→ **Action item**
Repeat each entry word for word.

──────── Listed entries

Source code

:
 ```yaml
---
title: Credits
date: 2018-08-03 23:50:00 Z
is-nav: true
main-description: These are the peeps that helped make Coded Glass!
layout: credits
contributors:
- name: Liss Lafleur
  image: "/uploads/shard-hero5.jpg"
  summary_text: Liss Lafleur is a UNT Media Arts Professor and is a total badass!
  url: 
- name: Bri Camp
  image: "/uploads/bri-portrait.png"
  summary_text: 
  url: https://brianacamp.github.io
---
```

────────────────

→ **Result**
Source code

:
 ```yaml
---
title: Credits
date: 2018-08-03 23:50:00 Z
is-nav: true
main-description: These are the peeps that helped make Coded Glass!
layout: credits
contributors:
- name: Liss Lafleur
  image: "/uploads/shard-hero5.jpg"
  summary_text: Liss Lafleur is a UNT Media Arts Professor and is a total badass!
  url: 
- name: Bri Camp
  image: "/uploads/bri-portrait.png"
  summary_text: 
  url: https://brianacamp.github.io
---
```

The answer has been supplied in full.